━━━━━ Records for the task ━━━━━

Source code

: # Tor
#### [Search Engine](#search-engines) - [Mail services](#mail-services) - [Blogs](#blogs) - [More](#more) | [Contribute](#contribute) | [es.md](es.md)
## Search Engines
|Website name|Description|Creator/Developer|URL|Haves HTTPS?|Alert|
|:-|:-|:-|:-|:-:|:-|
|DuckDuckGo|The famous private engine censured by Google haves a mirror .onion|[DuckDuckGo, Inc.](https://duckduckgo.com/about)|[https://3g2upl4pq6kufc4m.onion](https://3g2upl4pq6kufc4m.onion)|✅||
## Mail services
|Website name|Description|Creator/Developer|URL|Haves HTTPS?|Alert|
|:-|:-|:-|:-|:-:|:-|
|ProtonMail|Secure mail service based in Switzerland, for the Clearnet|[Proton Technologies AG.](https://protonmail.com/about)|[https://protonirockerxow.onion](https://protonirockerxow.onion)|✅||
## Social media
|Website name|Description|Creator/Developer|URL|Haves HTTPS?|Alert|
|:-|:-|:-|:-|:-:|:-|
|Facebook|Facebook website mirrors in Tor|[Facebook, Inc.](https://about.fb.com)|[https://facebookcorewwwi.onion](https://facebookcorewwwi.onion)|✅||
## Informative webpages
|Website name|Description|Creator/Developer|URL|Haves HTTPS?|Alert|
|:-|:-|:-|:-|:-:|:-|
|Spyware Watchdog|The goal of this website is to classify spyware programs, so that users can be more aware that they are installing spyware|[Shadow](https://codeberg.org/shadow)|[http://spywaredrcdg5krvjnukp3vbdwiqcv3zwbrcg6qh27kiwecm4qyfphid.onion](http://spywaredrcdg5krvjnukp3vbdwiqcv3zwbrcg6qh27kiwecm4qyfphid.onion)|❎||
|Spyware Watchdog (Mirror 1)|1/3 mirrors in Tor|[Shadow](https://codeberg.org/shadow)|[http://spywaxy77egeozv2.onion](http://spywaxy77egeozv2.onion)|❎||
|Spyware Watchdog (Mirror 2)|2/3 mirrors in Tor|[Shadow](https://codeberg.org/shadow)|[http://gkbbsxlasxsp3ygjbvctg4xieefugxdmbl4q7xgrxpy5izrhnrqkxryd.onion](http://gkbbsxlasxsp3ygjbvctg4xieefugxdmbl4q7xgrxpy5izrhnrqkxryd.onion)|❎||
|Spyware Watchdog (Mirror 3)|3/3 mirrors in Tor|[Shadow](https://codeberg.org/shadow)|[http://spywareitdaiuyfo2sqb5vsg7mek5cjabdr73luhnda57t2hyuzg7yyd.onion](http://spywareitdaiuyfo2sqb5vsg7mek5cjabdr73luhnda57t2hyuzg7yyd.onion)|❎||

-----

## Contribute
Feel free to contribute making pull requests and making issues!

━━━━━

**Task to complete**
Where a line of the material holds the word "about", copy that line.

**Response box**
|DuckDuckGo|The famous private engine censured by Google haves a mirror .onion|[DuckDuckGo, Inc.](https://duckduckgo.com/about)|[https://3g2upl4pq6kufc4m.onion](https://3g2upl4pq6kufc4m.onion)|✅||
|ProtonMail|Secure mail service based in Switzerland, for the Clearnet|[Proton Technologies AG.](https://protonmail.com/about)|[https://protonirockerxow.onion](https://protonirockerxow.onion)|✅||
|Facebook|Facebook website mirrors in Tor|[Facebook, Inc.](https://about.fb.com)|[https://facebookcorewwwi.onion](https://facebookcorewwwi.onion)|✅||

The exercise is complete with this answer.